È un fatto certo che Giuseppe De Santis consegna la missiva all'ambasciata italiana a Bagdad. Questa ricostruzione ha qualche smagliatura che lascia il dubbio che la lettera non sia autentica. Come ha fatto Giuseppe De Santis a ricevere la lettera di Al-Sadr se non è mai giunto a Najaf? De Santis (che era alla guida del convoglio non autorizzato di cui faceva parte anche Enzo Baldoni) non è mai arrivato a Najaf: lo conferma Maurizio Scelli. Appena ieri ha detto: "Il convoglio è stato fermato a 15 chilometri dalla città santa, a Kufa, dai marine. Erano vicino a Najaf, come dire Mestre-Venezia, ma nella città non ci sono entrati".
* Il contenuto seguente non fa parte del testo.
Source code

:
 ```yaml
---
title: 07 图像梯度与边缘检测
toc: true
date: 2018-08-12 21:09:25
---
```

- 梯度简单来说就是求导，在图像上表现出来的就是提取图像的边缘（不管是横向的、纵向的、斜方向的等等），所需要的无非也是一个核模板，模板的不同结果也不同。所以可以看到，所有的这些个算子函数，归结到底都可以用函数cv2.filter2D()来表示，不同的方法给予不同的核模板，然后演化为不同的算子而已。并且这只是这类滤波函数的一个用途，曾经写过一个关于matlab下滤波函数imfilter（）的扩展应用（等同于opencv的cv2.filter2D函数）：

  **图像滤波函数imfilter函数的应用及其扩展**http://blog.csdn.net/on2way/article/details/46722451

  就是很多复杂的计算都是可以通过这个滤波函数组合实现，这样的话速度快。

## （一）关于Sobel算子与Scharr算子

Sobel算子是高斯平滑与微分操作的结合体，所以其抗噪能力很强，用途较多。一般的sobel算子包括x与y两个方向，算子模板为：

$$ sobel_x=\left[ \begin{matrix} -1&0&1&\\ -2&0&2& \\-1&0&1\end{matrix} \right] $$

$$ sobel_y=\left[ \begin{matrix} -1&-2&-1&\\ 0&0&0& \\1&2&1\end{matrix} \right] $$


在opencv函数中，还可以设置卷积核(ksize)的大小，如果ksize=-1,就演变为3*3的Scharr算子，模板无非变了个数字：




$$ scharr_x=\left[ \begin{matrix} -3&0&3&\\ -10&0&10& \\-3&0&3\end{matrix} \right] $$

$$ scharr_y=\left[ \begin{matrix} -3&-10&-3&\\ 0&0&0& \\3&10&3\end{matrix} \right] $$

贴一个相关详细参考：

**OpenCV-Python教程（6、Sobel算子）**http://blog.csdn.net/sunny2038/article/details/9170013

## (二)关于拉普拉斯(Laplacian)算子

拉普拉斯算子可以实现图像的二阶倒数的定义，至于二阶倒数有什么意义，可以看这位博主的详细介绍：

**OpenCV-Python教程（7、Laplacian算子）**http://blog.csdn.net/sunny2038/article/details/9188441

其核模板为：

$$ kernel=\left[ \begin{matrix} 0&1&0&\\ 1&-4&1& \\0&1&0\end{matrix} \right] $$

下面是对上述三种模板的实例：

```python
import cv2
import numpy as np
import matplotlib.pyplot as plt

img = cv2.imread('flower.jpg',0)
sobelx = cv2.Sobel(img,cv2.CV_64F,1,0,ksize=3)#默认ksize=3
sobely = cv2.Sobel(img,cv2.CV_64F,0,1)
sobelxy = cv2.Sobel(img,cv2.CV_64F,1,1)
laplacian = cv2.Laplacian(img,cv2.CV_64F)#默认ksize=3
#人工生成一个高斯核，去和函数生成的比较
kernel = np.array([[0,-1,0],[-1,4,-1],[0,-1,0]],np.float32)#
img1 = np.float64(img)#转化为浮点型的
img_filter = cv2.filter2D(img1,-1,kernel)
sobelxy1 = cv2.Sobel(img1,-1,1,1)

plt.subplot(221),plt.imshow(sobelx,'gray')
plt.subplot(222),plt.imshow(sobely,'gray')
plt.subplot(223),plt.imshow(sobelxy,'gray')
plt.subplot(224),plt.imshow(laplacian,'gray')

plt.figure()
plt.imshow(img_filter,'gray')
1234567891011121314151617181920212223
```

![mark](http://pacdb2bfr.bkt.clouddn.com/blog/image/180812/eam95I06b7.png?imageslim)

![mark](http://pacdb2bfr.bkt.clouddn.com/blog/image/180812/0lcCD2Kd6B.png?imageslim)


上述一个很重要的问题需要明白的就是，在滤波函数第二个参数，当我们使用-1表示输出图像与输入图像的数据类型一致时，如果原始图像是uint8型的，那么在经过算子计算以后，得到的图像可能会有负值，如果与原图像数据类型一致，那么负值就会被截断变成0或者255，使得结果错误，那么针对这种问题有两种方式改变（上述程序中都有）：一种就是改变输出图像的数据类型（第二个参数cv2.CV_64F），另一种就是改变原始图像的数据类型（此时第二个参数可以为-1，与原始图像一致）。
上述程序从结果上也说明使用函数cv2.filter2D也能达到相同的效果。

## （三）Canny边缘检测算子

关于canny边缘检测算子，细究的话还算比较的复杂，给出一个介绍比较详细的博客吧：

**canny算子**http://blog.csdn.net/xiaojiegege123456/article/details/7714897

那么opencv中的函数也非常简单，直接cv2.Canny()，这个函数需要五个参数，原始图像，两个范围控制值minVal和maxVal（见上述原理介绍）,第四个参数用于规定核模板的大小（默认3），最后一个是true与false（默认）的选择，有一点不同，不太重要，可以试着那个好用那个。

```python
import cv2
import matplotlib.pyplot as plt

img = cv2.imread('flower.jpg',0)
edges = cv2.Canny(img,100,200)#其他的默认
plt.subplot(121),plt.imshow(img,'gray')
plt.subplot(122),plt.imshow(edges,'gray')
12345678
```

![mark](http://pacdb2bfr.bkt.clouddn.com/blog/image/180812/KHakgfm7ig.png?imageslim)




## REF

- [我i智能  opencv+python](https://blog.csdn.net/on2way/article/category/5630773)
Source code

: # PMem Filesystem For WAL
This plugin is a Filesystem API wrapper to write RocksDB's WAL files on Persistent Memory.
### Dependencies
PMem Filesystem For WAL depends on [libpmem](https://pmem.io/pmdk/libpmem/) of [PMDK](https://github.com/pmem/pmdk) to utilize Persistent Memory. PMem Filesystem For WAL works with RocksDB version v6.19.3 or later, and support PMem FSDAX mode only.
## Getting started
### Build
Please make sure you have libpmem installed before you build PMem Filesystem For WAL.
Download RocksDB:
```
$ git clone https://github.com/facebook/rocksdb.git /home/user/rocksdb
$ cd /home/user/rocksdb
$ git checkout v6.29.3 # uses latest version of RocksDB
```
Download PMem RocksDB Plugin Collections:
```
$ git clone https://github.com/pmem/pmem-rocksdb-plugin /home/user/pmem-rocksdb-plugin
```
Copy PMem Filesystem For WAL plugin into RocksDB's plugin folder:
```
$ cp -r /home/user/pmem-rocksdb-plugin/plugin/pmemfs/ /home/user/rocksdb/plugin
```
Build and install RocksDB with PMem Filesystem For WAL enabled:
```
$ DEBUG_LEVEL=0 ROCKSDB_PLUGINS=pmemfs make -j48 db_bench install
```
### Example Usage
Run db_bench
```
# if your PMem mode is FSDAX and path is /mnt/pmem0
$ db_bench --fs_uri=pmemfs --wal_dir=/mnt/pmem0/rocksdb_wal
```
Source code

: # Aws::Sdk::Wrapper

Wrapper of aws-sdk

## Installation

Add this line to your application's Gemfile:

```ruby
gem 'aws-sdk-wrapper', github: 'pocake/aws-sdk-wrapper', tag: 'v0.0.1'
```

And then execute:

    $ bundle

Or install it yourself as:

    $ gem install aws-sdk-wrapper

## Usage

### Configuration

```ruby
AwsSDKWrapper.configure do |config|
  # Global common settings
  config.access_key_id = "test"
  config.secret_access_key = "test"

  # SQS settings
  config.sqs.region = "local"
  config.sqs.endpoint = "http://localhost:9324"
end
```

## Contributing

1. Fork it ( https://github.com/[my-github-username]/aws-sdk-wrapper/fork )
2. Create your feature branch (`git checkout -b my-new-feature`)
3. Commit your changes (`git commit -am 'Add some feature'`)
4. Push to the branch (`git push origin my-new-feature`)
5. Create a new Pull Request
Un video. Due iracheni. Una lettera. Tre occasioni per i protagonisti della vicenda di separare le proprie responsabilità. Ognuno, nella crisi, ha giocato una sua partita. Qualcuno ha pasticciato. Nessuno vuole pagare per i pasticci degli altri. Alla Farnesina dove infuria una polemica sul troppo spazio dato a Maurizio Scelli, prendono le distanze dalla "diplomazia arrembante e avventurosa della Croce rossa". L'intelligence vuole che si sappia che non ha nulla a che spartire con le mosse della Cri. Scelli scarica il suo responsabile di Bagdad, Giuseppe De Santis. Il Governo, che conosce le mosse degli uni e degli altri, tace. Quando non tace, omette. È un fuggi fuggi che rende la morte di Enzo Baldoni ancora più triste.